Legend sang the song to the gathering of victims’ families and community workers
at the bar a week after a gunman killed nine people and injured dozens in the early morning hours of August 4. The bar was in Dayton’s historic Oregon District, the area where the mass shooting took place.
But Legend wasn’t just there to sing. He also came to lend his star power to the fight against the National Rifle Association’s (NRA) considerable power and influence in the U.S as well as the shootings – what he called “preventable traumas”.
“My direct message to legislators, to the president, to all of them, is the NRA doesn’t represent America,” Legend said in a news conference with Dayton, Ohio Mayor Nan Whaley (D). “How many more people have to be killed for us to realize that this isn’t working? If you claim to represent the interests of the American people, then you need to be doing your job in a way that makes everyone safer.”
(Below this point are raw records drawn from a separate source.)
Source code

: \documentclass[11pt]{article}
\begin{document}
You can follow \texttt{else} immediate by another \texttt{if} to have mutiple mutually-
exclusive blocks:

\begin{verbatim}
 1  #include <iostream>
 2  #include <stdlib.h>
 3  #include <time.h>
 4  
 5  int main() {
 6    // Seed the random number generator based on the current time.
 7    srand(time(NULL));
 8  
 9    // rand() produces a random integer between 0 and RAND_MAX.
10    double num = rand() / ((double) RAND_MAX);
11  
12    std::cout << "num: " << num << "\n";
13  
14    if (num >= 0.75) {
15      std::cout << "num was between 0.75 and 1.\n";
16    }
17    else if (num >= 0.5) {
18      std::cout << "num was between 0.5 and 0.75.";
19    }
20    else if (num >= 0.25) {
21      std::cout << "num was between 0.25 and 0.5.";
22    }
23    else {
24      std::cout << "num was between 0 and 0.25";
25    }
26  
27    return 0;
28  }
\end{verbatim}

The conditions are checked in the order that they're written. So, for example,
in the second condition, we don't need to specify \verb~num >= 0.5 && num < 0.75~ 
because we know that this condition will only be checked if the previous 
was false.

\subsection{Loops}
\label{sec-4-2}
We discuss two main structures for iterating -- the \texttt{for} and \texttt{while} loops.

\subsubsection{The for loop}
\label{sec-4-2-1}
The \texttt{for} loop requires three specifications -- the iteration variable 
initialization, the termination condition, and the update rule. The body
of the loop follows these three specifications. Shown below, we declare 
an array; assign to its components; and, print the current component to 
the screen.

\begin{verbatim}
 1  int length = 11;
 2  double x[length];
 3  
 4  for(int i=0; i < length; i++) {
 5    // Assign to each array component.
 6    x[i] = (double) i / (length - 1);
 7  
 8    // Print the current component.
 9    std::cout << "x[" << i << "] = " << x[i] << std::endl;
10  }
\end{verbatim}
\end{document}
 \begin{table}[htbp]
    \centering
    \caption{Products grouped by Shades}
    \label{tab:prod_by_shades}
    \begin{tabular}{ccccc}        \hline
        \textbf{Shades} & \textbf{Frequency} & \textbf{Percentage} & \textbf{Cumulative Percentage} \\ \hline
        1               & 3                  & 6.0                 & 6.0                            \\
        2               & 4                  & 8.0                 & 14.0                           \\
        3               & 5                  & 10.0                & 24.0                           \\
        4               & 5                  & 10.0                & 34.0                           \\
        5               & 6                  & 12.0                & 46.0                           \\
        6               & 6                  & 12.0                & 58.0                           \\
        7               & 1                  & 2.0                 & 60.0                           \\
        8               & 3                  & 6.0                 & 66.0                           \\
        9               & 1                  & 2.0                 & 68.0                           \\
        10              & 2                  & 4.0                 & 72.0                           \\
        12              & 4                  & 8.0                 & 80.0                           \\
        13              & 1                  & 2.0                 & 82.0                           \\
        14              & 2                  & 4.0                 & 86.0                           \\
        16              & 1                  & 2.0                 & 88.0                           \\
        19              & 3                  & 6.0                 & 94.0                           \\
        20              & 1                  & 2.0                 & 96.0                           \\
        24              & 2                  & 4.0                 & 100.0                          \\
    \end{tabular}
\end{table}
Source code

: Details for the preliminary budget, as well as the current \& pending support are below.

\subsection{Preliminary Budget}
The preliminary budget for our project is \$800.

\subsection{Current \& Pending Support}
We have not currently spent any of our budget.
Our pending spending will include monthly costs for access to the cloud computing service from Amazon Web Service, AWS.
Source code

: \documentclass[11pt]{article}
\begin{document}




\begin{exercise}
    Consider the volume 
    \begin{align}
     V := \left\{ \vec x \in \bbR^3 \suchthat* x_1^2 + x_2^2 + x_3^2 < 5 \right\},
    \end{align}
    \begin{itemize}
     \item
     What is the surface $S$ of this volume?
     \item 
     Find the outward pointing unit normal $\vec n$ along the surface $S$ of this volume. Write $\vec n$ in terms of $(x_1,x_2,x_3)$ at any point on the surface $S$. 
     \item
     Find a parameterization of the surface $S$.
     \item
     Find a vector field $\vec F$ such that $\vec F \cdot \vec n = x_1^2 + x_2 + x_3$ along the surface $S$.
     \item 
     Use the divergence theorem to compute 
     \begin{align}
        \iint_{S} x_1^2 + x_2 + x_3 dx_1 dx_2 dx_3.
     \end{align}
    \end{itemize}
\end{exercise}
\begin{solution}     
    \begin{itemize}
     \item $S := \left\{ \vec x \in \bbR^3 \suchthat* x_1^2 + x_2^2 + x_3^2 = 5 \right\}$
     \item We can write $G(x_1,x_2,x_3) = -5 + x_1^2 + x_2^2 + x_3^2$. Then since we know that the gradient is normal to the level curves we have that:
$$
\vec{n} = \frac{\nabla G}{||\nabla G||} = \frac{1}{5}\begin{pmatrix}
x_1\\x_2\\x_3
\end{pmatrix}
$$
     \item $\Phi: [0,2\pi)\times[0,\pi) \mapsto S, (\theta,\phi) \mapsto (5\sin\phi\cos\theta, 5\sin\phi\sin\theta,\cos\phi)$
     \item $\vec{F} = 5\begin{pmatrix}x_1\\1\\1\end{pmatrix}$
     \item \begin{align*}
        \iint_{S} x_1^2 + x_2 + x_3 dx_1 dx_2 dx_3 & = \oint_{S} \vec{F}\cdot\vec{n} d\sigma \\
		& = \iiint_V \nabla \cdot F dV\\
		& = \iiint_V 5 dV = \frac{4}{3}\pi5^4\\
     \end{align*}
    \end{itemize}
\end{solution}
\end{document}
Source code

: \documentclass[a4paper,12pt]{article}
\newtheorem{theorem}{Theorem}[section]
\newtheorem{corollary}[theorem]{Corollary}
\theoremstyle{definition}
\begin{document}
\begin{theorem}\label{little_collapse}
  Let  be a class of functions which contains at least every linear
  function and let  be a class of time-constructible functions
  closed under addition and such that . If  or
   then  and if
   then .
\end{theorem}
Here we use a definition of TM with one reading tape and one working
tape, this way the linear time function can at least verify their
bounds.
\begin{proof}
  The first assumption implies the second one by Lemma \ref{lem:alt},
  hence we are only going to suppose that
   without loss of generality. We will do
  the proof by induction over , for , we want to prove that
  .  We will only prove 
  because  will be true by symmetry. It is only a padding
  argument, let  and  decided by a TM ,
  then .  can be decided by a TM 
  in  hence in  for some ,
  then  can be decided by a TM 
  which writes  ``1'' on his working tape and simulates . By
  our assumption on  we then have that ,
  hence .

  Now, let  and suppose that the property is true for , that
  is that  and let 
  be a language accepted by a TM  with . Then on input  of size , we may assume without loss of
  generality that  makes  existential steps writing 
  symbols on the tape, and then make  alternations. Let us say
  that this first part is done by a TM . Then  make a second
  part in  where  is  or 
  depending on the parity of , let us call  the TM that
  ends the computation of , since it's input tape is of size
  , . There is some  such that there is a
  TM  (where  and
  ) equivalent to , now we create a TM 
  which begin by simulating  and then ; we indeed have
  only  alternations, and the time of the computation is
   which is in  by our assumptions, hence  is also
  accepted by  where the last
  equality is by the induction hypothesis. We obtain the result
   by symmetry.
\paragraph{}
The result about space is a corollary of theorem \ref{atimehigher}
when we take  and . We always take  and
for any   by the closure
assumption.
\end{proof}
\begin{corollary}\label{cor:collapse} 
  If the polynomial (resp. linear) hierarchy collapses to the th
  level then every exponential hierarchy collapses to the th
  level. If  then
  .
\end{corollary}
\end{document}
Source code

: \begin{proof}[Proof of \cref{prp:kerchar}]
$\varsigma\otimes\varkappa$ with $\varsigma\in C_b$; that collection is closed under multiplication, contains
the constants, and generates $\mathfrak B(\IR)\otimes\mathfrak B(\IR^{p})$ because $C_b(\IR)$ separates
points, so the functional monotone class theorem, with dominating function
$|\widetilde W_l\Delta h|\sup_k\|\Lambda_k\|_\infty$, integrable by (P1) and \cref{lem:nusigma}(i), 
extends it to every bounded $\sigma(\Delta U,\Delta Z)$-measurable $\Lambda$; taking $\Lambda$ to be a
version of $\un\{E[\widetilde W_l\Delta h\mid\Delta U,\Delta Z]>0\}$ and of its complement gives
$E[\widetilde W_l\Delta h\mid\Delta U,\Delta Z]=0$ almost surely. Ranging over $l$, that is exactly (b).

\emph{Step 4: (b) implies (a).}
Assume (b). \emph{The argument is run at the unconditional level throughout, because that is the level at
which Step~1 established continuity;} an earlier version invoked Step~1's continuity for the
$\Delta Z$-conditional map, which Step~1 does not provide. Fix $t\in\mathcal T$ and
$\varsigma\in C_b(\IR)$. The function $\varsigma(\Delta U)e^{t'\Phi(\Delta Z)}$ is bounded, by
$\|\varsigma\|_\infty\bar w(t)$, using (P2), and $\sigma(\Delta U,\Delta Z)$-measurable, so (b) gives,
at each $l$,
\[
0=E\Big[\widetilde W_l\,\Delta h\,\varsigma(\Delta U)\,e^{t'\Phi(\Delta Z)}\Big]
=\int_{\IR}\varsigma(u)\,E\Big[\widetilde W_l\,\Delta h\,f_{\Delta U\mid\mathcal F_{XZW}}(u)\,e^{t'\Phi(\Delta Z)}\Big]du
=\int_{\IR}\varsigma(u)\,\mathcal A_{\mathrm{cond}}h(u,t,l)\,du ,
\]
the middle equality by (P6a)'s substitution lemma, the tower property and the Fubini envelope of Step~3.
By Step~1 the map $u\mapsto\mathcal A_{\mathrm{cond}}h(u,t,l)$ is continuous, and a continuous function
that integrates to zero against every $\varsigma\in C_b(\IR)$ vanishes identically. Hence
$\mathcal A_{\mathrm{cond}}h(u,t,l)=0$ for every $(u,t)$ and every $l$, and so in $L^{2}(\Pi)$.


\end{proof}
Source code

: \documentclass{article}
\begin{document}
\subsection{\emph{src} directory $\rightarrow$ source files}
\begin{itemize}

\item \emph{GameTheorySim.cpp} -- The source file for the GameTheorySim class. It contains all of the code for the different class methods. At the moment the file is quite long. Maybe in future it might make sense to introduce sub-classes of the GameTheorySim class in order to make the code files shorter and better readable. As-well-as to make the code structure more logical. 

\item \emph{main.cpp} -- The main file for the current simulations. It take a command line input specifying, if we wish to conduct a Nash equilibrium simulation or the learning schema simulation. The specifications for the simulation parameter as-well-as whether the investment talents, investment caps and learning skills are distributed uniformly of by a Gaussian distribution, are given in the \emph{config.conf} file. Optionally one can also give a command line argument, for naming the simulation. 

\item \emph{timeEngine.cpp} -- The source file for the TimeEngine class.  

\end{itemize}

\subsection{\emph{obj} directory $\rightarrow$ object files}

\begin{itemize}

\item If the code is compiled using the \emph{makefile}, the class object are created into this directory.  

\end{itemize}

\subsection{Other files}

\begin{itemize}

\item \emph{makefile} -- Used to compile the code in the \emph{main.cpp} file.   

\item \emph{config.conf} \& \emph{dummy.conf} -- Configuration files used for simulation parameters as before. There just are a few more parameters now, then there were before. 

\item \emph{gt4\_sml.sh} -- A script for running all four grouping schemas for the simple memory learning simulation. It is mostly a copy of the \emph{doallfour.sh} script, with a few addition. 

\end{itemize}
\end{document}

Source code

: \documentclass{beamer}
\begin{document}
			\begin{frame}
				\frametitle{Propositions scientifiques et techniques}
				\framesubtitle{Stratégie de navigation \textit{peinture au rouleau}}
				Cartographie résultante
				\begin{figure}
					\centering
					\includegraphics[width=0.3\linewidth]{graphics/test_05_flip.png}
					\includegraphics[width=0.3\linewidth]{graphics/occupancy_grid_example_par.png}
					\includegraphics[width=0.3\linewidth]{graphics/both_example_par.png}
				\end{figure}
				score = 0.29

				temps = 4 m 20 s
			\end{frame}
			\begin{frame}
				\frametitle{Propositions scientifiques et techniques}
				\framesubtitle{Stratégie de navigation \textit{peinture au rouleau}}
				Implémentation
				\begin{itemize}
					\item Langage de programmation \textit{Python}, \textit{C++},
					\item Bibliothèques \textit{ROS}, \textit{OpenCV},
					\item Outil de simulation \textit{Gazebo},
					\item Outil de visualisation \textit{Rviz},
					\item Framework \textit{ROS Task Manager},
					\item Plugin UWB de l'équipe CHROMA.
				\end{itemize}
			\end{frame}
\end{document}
The president has claimed that he could get enough Republicans together to support legislation strengthening background checks (despite the Republican-controlled Senate’s refusal to vote on a similar House measure before). The president also thinks that he can control the NRA and convince them to also drop their opposition to enhanced background checks.
“We have to be able to live without the fear of being shot … We don’t have to live like this,” Legend said at the news conference in Dayton. “We’ve heard politicians send their thoughts and prayers while failing to act. We’re done with that.”